0.9.2 more support charts; portable output

The latest release has many of the features I have been wanting to add for a long time. In particular, there are more support charts to help users decide if a particular analysis is appropriate. If you run an ANOVA, for example, how normal are all the distributions for the subgroups? And what about variability? SOFA Statistics provides visual assistance for deciding (e.g. histograms with superimposed normal distribution curves) alongside the numerical results of appropriate tests (e.g. the O’Brien homogeneity of variance test). Instead of expecting the user to know the separate steps they ought to take, SOFA Statistics bundles them up together and tries to provide guidance and interpretation. Which is arguably how it should be. For example, how can a user properly interpret an R result from a correlation without a scatterplot? Many users won’t have studied statistics formally for a long time (if at all) and it is easy to be uncertain about exactly what all the rules are.

Re: portable output, SOFA Statistics reports are designed for viewing in web browsers (e.g. Firefox). Now that these reports include images it has become important to make sure they are easily portable. To that end, all internal links to images are relative. This means you can copy a report and the subfolder of its images (sharing the name of the report) anywhere and have the report work properly. It has never been easier to share the results of your analyses.

Here is a full list of the changes:

ANOVA output now includes histograms for each sample with superimposed normal distribution curves. It also shows kurtosis, skew, and an omnibus measure of normality for each sample as well as the O’Brien homogeneity of variance test. Explanatory footnotes have been added to the output.

Histograms for subgroups of ANOVA
Spearman’s and Pearson’s correlation output now includes scatterplots and lines of best fit.

Scatterplot for assessing linear correlation
All html reports are portable along with their images (stored in a subfolder of the same name).
When titles/subtitles are being changed, the rest of the example report table stays the same. This removes an annoying “flicker” effect when typing in titles/subtitles.
The redundant Clear button has been removed from Statistical Test dialogs.
An hourglass displays when opening statistics tests and report tables for the first time in case of a brief delay on first use.
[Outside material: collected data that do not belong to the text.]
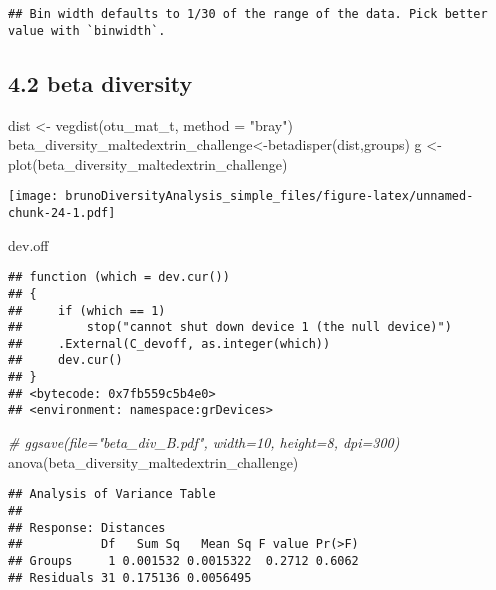 \documentclass[
]{article}
\newenvironment{Shaded}{\begin{snugshade}}{\end{snugshade}}
\newcommand{\AttributeTok}[1]{\textcolor[rgb]{0.77,0.63,0.00}{#1}}
\newcommand{\CommentTok}[1]{\textcolor[rgb]{0.56,0.35,0.01}{\textit{#1}}}
\newcommand{\FunctionTok}[1]{\textcolor[rgb]{0.00,0.00,0.00}{#1}}
\newcommand{\NormalTok}[1]{#1}
\newcommand{\OtherTok}[1]{\textcolor[rgb]{0.56,0.35,0.01}{#1}}
\newcommand{\StringTok}[1]{\textcolor[rgb]{0.31,0.60,0.02}{#1}}
\begin{document}
\begin{verbatim}
## Bin width defaults to 1/30 of the range of the data. Pick better value with `binwidth`.
\end{verbatim}

\hypertarget{beta-diversity-3}{%
\subsection{4.2 beta diversity}\label{beta-diversity-3}}

\begin{Shaded}
\begin{Highlighting}[]
\NormalTok{dist }\OtherTok{\textless{}{-}} \FunctionTok{vegdist}\NormalTok{(otu\_mat\_t, }\AttributeTok{method =} \StringTok{"bray"}\NormalTok{)}
\NormalTok{beta\_diversity\_maltedextrin\_challenge}\OtherTok{\textless{}{-}}\FunctionTok{betadisper}\NormalTok{(dist,groups)}
\NormalTok{g }\OtherTok{\textless{}{-}} \FunctionTok{plot}\NormalTok{(beta\_diversity\_maltedextrin\_challenge)}
\end{Highlighting}
\end{Shaded}

\texttt{[image: brunoDiversityAnalysis\_simple\_files/figure-latex/unnamed-chunk-24-1.pdf]}

\begin{Shaded}
\begin{Highlighting}[]
\NormalTok{dev.off}
\end{Highlighting}
\end{Shaded}

\begin{verbatim}
## function (which = dev.cur()) 
## {
##     if (which == 1) 
##         stop("cannot shut down device 1 (the null device)")
##     .External(C_devoff, as.integer(which))
##     dev.cur()
## }
## <bytecode: 0x7fb559c5b4e0>
## <environment: namespace:grDevices>
\end{verbatim}

\begin{Shaded}
\begin{Highlighting}[]
\CommentTok{\# ggsave(file="beta\_div\_B.pdf", width=10, height=8, dpi=300)}
\FunctionTok{anova}\NormalTok{(beta\_diversity\_maltedextrin\_challenge)}
\end{Highlighting}
\end{Shaded}

\begin{verbatim}
## Analysis of Variance Table
## 
## Response: Distances
##           Df   Sum Sq   Mean Sq F value Pr(>F)
## Groups     1 0.001532 0.0015322  0.2712 0.6062
## Residuals 31 0.175136 0.0056495
\end{verbatim}
\end{document}
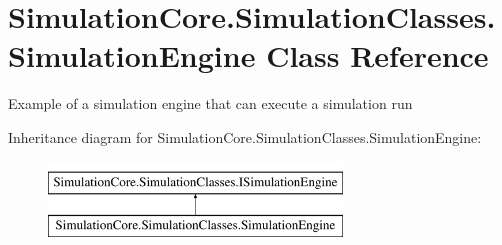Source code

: \hypertarget{class_simulation_core_1_1_simulation_classes_1_1_simulation_engine}{}\section{Simulation\+Core.\+Simulation\+Classes.\+Simulation\+Engine Class Reference}
\label{class_simulation_core_1_1_simulation_classes_1_1_simulation_engine}


Example of a simulation engine that can execute a simulation run  


Inheritance diagram for Simulation\+Core.\+Simulation\+Classes.\+Simulation\+Engine\+:\begin{figure}[H]
\begin{center}
\leavevmode
\includegraphics[height=2.000000cm]{class_simulation_core_1_1_simulation_classes_1_1_simulation_engine}
\end{center}
\end{figure}
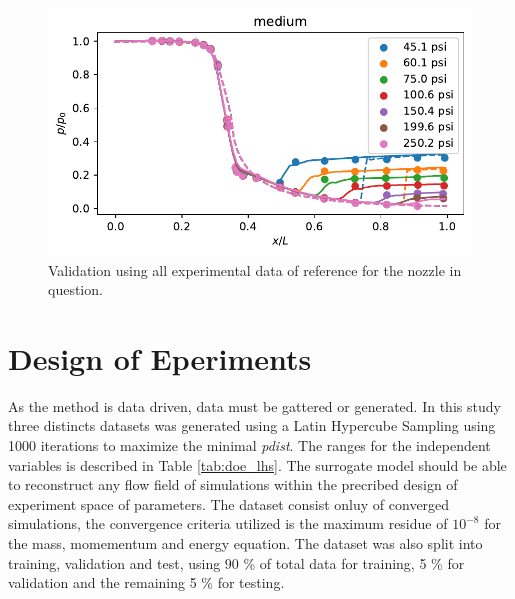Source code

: \begin{figure}[h]
  \centering
  \includegraphics[width=\linewidth]{Figuras/validation/validation_medium.pdf}
  \caption{Validation using all experimental data of reference \cite{Back1965a} for the nozzle in question.}
  \label{fig:validation_su2}
\end{figure}

\section{Design of Eperiments}

As the method is data driven, data must be gattered or generated. In this study three distincts datasets was generated using a Latin Hypercube Sampling using 1000 iterations to maximize the minimal \textit{pdist}. The ranges for the independent variables is described in Table \ref{tab:doe_lhs}. The surrogate model should be able to reconstruct any flow field of simulations within the precribed design of experiment space of parameters. The dataset consist onluy of converged simulations, the convergence criteria utilized is the maximum residue of $10^{-8}$ for the mass, momementum and energy equation. The dataset was also split into training, validation and test, using $90$ \% of total data for training, 5 \% for validation and the remaining 5 \% for testing.

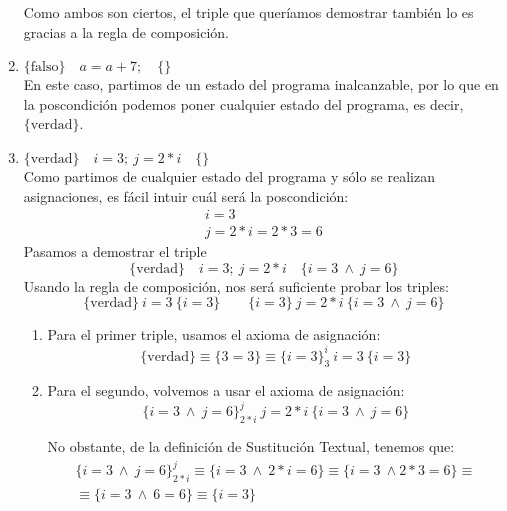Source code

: \begin{ejercicio}
\begin{enumerate}
            Como ambos son ciertos, el triple que queríamos demostrar también lo es gracias a la regla de composición.
        \item $\{\text{falso}\} \quad a = a + 7; \quad \{ \}$\\
            En este caso, partimos de un estado del programa inalcanzable, por lo que en la poscondición podemos poner cualquier estado del programa, es decir, $\{\text{verdad}\}$.
        \item $\{\text{verdad}\} \quad i = 3;~j = 2 \ast i \quad \{ \}$\\
            Como partimos de cualquier estado del programa y sólo se realizan asignaciones, es fácil intuir cuál será la poscondición:
            \begin{gather*}
                i = 3 \\
                j = 2\ast i = 2\ast 3 = 6
            \end{gather*}
            Pasamos a demostrar el triple
            \begin{equation*}
                \{\text{verdad}\} \quad i = 3;~j = 2 \ast i \quad \{i=3\ \land\ j=6\}
            \end{equation*}
            Usando la regla de composición, nos será suficiente probar los triples:
            \begin{equation*}
                \{\text{verdad}\}\ i=3\ \{i=3\} \qquad \{i=3\}\ j=2\ast i\ \{i=3\ \land\ j=6\}
            \end{equation*}
            \begin{enumerate}
                \item Para el primer triple, usamos el axioma de asignación:
                \begin{equation*}
                    \{\text{verdad}\} \equiv \{3=3\} \equiv \{i=3\}^i_3\ i=3\ \{i=3\}
                \end{equation*}
                \item Para el segundo, volvemos a usar el axioma de asignación:
                \begin{equation*}
                    \{i=3\ \land\ j=6\}^j_{2\ast i}\ j=2\ast i\ \{i=3\ \land\ j=6\}
                \end{equation*}

                No obstante, de la definición de Sustitución Textual, tenemos que:
                \begin{multline*}
                    \{i=3\ \land\ j=6\}^j_{2\ast i} \equiv \{i=3\ \land\ 2\ast i=6\} \equiv \{i=3\ \land 2\ast 3=6\} \equiv \\ \equiv \{i=3\ \land\ 6=6\} \equiv \{i=3\}
                \end{multline*}


\end{enumerate}
\end{enumerate}
\end{ejercicio}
There have also been some important and edge-case bug fixes:

All images are now uniquely named and stored in report-name-based subfolders if “added to report” has been selected, or in the internal folder otherwise. This guarantees the correct images will always be displayed and that saved HTML reports will work.
The page break in independent t-test output has been repositioned to below the histograms.
Changing to raw data display, and then changing table source, no longer prevents the example table from displaying.
Internal footnotes in expanded output now work for Windows users.

This entry was posted on Friday, January 22nd, 2010 at 10:28 pm and is filed under general. You can follow any responses to this entry through the RSS 2.0 feed. Both comments and pings are currently closed.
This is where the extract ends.